Sunday, March 6, 2011

Movie Review: The King's Speech Directed by Tom Hooper

The King's Speech Directed by Tom Hooper
Cinema Release Date: February 2, 2011
With Colin Firth, Helena Bonham Carter, Derek Jacobi, more
Feature British, Australian, American. Genre: Historical, Biopic, Drama
Time: 01h58min Production Year: 2010
Distributor: Wild Bunch Distribution
Best Picture Oscar: Oscars / Academy Awards 2011 Edition No. 83

Winner announced (but deserved?) The last Oscars, "the speech of a King" by Tom Hooper has been hailed by French and U.S. press as one of the major films in this year. The story of a king of England who has difficulty in speaking due to a stutter, and who finds himself facing a unique Orthopaedic and ready to prepare to take his responsibilities as king and leader facing the entire nation at the dawn of a war that looks terrible and deadly for all.

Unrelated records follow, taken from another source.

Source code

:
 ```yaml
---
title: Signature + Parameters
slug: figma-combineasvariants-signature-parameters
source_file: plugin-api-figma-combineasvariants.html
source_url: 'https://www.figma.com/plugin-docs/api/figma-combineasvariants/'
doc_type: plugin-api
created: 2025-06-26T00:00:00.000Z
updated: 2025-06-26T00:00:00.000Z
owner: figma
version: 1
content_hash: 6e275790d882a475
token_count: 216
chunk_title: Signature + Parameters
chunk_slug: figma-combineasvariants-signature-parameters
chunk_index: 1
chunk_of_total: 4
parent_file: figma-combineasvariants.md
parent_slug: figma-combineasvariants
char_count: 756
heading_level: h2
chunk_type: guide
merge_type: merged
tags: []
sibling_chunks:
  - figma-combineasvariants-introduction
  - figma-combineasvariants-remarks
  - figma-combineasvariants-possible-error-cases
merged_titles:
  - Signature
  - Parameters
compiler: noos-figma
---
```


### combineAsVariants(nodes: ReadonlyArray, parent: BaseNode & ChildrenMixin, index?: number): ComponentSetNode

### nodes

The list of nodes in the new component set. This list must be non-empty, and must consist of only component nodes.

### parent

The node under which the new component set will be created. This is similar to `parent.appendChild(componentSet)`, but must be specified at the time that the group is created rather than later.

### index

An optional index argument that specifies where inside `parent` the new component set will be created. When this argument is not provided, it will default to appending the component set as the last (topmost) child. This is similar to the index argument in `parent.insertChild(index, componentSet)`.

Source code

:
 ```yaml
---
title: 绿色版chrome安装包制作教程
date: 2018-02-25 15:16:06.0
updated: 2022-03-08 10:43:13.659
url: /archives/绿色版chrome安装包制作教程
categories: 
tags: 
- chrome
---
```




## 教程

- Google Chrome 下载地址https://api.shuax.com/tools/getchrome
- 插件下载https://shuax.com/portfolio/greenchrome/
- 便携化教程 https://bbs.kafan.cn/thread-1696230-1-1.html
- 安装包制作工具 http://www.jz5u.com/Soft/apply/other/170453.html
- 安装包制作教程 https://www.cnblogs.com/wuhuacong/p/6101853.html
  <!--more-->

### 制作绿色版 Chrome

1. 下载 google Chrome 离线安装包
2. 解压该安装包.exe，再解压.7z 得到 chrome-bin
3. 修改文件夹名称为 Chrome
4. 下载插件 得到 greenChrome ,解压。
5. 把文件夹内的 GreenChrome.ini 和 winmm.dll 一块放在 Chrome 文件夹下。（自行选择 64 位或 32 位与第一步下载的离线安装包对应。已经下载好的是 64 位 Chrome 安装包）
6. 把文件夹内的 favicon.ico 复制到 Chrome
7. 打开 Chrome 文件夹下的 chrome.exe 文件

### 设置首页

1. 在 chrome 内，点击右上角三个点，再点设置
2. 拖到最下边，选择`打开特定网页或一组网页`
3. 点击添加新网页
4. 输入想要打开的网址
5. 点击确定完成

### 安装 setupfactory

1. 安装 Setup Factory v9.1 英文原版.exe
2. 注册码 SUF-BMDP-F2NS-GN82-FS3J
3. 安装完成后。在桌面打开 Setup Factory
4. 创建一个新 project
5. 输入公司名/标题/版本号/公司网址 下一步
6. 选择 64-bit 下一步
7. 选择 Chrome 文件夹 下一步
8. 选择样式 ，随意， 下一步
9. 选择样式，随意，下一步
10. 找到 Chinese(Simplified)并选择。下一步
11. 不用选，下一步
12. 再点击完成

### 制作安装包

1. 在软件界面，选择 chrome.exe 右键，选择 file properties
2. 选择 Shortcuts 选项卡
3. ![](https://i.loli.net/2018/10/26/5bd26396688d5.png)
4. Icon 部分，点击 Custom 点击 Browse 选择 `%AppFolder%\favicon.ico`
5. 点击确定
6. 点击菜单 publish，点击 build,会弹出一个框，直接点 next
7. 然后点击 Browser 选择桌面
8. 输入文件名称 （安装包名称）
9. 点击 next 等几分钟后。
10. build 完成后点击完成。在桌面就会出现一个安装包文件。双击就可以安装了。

For a historical film, this story seems perfectly appropriate. But fortunately it is covered by an excellent cast and beautiful music (Alexandre Desplat, one of the only major French composers alongside Morricone, Williams, Zimmer, Cosma ...) otherwise the whole would seem bland and far from show a real interest to the public. During two hours of film (about), we discover the secrets of power and personality of a king who is not untouchable he wants to believe. The ravages of the conventions and traditions are huge (the part about Edward's brother, George VI, King of England short aptly demonstrated ...)




A just king, lost, alone with a power failure and it cannot stop and has found support, a true friend who will help him become a king and a responsible leader of confidence, role requiring (A role reward) income is one of the most gifted English players of this decade (and has to wait for the next one to be justly rewarded), Colin Firth. A class royal style impeccable, sensitive and uncontrollable body movements at a time, its performance is incredible (it outperforms Jesse Eisenberg, the other big male performance of the last Oscars) and touching, you want to see it achieve its future King destiny and finally be considered by all. Geoffrey Rush is very good in Orthopaedic breaker of traditions and who will get his patients back to themselves to awaken their voice, and Helena Bonham Carter's different roles in her husband Tim Burton, more fragile than usual.

But the big flaw that taints the whole work is its director, Tom Hooper, totally overrated by critics who dare nothing, he uses what appears to be suitable to advance the story without real research . I do not see why when a film tackles a subject of time, everything has to be the former. The test with Sofia Coppola's "Marie Antoinette" (which I have not seen) was a first step, but Tom Hooper made film history back in time (Stronger than Doc Brown and his Delorean!) And brings it all the traditions that the scenario calls for break forward.

A beautiful film, but consisting largely interpreted and realized Ave boredom and simplicity, which prevents it from becoming a great movie.